Exercise description:
The answer must be a single number: the count of lines in these records that hold "checksum".

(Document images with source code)
####

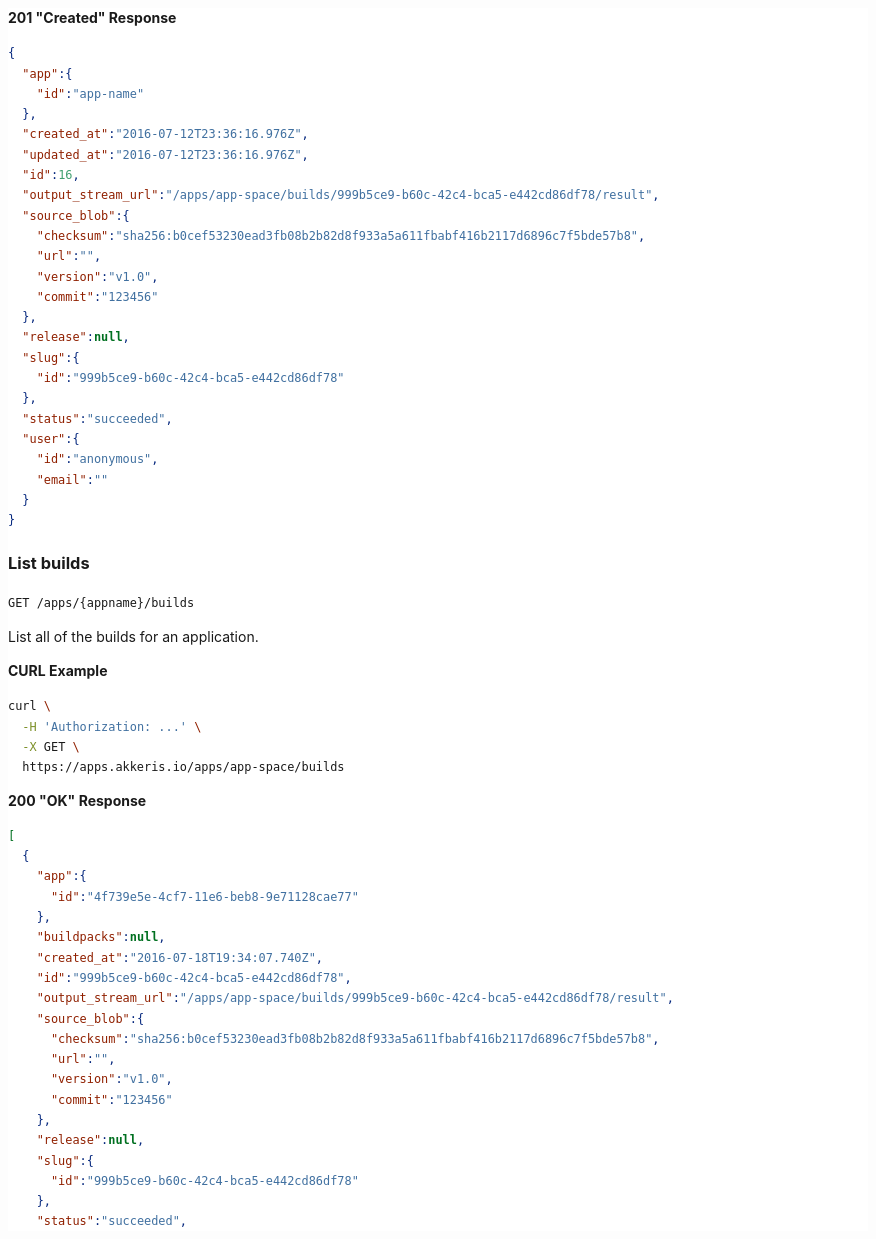 **201 "Created" Response**

```json
{  
  "app":{  
    "id":"app-name"
  },
  "created_at":"2016-07-12T23:36:16.976Z",
  "updated_at":"2016-07-12T23:36:16.976Z",
  "id":16,
  "output_stream_url":"/apps/app-space/builds/999b5ce9-b60c-42c4-bca5-e442cd86df78/result",
  "source_blob":{  
    "checksum":"sha256:b0cef53230ead3fb08b2b82d8f933a5a611fbabf416b2117d6896c7f5bde57b8",
    "url":"",
    "version":"v1.0",
    "commit":"123456"
  },
  "release":null,
  "slug":{  
    "id":"999b5ce9-b60c-42c4-bca5-e442cd86df78"
  },
  "status":"succeeded",
  "user":{  
    "id":"anonymous",
    "email":""
  }
}
```


### List builds

`GET /apps/{appname}/builds`

List all of the builds for an application.

**CURL Example**

```bash
curl \
  -H 'Authorization: ...' \
  -X GET \
  https://apps.akkeris.io/apps/app-space/builds
```

**200 "OK" Response**

```json
[
  {  
    "app":{  
      "id":"4f739e5e-4cf7-11e6-beb8-9e71128cae77"
    },
    "buildpacks":null,
    "created_at":"2016-07-18T19:34:07.740Z",
    "id":"999b5ce9-b60c-42c4-bca5-e442cd86df78",
    "output_stream_url":"/apps/app-space/builds/999b5ce9-b60c-42c4-bca5-e442cd86df78/result",
    "source_blob":{  
      "checksum":"sha256:b0cef53230ead3fb08b2b82d8f933a5a611fbabf416b2117d6896c7f5bde57b8",
      "url":"",
      "version":"v1.0",
      "commit":"123456"
    },
    "release":null,
    "slug":{  
      "id":"999b5ce9-b60c-42c4-bca5-e442cd86df78"
    },
    "status":"succeeded",
```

####

Task answer:
2